Breathlessness in Patients with Chronic Airflow Limitation: Reducing Ventilatory DemandBronchodilator Therapy: As a first step, every effort should be made to reduce the resistive and elastic load on the inspiratory muscles by optimizing bronchodilation. In some instances, adjunct antiinflammatory medication may confer additional benefits. Relief of breathlessness can be achieved with various bronchodilators in the presence of only small improvements in FEVi, ie, <15 percent. In this setting, improvement may be more closely linked to reduced gas trapping with concomitant enhancement of inspiratory muscle function. In this regard, there is preliminary evidence that reduced exertional breathlessness following anticholinergic medication in CAL is a function of reduced lung hyperinflation and consequent reduction of motor output.
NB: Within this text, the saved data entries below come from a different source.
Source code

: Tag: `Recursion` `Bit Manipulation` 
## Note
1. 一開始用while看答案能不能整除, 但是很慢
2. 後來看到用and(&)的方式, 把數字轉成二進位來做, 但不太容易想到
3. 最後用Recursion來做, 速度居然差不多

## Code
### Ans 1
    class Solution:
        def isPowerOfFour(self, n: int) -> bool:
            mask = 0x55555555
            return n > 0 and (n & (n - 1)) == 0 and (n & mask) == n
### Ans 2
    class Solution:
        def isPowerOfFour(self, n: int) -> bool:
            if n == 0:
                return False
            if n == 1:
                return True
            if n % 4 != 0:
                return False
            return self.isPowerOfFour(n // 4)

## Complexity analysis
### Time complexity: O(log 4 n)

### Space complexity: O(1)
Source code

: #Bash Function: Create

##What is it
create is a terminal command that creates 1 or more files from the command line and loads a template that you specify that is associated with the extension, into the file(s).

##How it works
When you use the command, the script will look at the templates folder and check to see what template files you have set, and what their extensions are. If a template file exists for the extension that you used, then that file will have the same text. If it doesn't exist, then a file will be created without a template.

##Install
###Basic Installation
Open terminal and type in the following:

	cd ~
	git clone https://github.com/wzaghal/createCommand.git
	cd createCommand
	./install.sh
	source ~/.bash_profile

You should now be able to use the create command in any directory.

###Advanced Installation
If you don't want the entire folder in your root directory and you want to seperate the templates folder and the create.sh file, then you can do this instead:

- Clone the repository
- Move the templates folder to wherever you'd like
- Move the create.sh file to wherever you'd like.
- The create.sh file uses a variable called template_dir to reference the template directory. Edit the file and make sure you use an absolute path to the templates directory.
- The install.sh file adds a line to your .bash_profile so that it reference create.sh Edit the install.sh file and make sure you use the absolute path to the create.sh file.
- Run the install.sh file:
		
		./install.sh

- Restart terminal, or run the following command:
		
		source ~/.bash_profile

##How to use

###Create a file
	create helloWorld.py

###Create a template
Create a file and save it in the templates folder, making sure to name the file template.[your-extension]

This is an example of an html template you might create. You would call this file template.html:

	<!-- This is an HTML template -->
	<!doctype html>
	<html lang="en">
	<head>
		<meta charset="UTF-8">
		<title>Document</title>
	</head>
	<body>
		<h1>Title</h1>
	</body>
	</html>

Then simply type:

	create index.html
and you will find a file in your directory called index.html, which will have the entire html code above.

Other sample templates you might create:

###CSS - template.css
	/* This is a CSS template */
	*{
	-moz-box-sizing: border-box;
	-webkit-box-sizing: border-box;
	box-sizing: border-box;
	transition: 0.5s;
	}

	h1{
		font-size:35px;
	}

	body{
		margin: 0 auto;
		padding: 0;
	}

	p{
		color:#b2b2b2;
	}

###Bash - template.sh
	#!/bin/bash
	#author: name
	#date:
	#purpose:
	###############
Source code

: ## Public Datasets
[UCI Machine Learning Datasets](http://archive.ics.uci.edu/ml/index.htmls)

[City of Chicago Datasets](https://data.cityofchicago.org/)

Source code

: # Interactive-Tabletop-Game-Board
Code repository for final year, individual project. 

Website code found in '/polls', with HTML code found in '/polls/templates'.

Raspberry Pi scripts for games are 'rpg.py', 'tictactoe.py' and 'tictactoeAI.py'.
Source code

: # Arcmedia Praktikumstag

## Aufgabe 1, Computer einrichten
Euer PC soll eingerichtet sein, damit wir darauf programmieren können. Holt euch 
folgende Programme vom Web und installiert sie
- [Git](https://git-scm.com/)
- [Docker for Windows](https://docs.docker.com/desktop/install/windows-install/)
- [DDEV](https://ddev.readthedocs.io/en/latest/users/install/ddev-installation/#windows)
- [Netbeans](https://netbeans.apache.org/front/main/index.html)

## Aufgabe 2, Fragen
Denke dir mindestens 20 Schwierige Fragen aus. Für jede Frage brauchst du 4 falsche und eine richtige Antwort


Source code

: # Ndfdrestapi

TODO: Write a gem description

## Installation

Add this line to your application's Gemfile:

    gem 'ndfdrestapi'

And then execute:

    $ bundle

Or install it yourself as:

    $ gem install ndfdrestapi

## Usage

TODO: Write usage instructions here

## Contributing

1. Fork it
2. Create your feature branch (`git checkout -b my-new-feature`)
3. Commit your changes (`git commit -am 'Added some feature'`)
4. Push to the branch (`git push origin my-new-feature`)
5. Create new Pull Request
Similarly, reduced breathlessness and improved exercise tolerance after oral theophyllines has been shown to be associated with reduction of thoracic gas volumes.
Inspiratory Muscle Training: Recently, considerable efforts have been expended toward improving the performance properties of the respiratory muscles in order to achieve relief of breathlessness by enhancing ventilatory capacity. Specific inspiratory muscle training (IMT) has been shown to increase the strength and endurance of inspiratory muscles and improve symptoms in individual patients with CAL with demonstrable muscle weakness. However, a recent meta-analysis of available controlled studies of IMT failed to show significant subjective or objective improvement in most patients. These negative resuits may be explained by the fact that, in CAL, respiratory muscles undergo adaptive structural and biochemical changes in response to intrinsic mechanical loading that results in relative preservation of muscle function, at least under resting conditions. buy antibiotics

Exercise Training: Manipulation of the components of the mass balance equation for ventilation, ie, VE=[0.86XVco2/PaC02ll-VD/VT] so as to reduce ventilatory demand for practical purposes is largely confined to reducing CO2 production (VCO2). Thus, exercise training at high intensities in motivated younger patients with moderate CAL has been shown to enhance aerobic capacity42 In these patients, post-training reductions in lactate levels and VCO2 resulted in reduced ventilation at a given external power output.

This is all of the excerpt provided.